SUPPLIED RECORDS:
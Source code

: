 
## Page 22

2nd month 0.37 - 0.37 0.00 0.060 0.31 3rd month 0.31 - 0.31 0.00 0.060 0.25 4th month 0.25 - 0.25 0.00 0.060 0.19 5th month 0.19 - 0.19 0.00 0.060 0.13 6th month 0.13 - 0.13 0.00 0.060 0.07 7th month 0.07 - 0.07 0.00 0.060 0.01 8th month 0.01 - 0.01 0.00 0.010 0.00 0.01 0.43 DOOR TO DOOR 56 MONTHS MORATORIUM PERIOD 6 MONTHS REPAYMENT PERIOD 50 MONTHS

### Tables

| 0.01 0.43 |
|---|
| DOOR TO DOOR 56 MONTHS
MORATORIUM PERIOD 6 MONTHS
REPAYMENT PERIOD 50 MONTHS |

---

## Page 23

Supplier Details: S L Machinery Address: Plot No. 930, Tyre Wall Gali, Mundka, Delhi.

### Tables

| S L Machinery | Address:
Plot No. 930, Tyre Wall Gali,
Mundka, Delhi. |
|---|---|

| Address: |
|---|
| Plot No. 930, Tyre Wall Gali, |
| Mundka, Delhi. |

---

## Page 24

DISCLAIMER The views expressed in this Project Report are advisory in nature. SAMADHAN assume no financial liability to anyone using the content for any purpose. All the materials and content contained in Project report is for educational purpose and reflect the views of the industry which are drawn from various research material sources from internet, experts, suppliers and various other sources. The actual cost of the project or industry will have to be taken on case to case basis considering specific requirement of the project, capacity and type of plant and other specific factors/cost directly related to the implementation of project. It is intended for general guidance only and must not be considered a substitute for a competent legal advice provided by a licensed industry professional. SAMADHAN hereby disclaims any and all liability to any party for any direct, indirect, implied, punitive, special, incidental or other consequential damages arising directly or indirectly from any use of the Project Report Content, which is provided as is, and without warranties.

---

==

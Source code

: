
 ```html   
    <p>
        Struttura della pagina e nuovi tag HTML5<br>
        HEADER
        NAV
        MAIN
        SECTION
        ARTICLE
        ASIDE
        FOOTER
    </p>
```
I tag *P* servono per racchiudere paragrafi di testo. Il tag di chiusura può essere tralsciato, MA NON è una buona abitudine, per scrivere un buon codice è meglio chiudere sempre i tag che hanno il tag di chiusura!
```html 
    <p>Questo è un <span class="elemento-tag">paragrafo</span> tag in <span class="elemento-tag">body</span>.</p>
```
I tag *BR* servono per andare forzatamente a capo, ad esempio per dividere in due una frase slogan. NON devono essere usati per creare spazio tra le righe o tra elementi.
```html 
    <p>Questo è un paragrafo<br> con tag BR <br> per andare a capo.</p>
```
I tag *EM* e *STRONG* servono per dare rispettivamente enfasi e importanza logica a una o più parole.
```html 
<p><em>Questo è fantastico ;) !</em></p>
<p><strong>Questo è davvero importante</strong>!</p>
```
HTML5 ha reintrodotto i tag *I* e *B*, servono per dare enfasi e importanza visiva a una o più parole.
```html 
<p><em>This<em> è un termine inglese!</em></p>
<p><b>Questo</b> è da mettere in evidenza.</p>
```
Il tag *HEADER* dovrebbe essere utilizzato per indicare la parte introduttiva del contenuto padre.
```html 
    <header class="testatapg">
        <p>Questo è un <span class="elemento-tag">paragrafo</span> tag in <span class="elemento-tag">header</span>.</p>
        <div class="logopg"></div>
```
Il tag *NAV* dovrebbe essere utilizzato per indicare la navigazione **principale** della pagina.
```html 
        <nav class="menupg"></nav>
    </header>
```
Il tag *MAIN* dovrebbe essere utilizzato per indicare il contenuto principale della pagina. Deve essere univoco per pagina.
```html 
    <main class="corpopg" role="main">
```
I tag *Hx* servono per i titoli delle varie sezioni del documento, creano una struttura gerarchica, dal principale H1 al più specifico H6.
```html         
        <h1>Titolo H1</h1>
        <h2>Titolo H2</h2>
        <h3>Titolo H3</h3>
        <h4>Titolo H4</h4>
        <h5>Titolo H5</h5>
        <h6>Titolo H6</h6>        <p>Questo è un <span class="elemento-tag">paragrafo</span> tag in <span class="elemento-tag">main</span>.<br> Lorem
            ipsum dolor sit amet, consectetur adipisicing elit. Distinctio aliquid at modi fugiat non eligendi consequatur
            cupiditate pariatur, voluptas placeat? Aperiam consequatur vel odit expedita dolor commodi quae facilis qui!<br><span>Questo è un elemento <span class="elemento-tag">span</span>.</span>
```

YOUR TASK:
From the listing above, return every line that carries the string "DOOR".

ANSWER SECTION:
2nd month 0.37 - 0.37 0.00 0.060 0.31 3rd month 0.31 - 0.31 0.00 0.060 0.25 4th month 0.25 - 0.25 0.00 0.060 0.19 5th month 0.19 - 0.19 0.00 0.060 0.13 6th month 0.13 - 0.13 0.00 0.060 0.07 7th month 0.07 - 0.07 0.00 0.060 0.01 8th month 0.01 - 0.01 0.00 0.010 0.00 0.01 0.43 DOOR TO DOOR 56 MONTHS MORATORIUM PERIOD 6 MONTHS REPAYMENT PERIOD 50 MONTHS
| DOOR TO DOOR 56 MONTHS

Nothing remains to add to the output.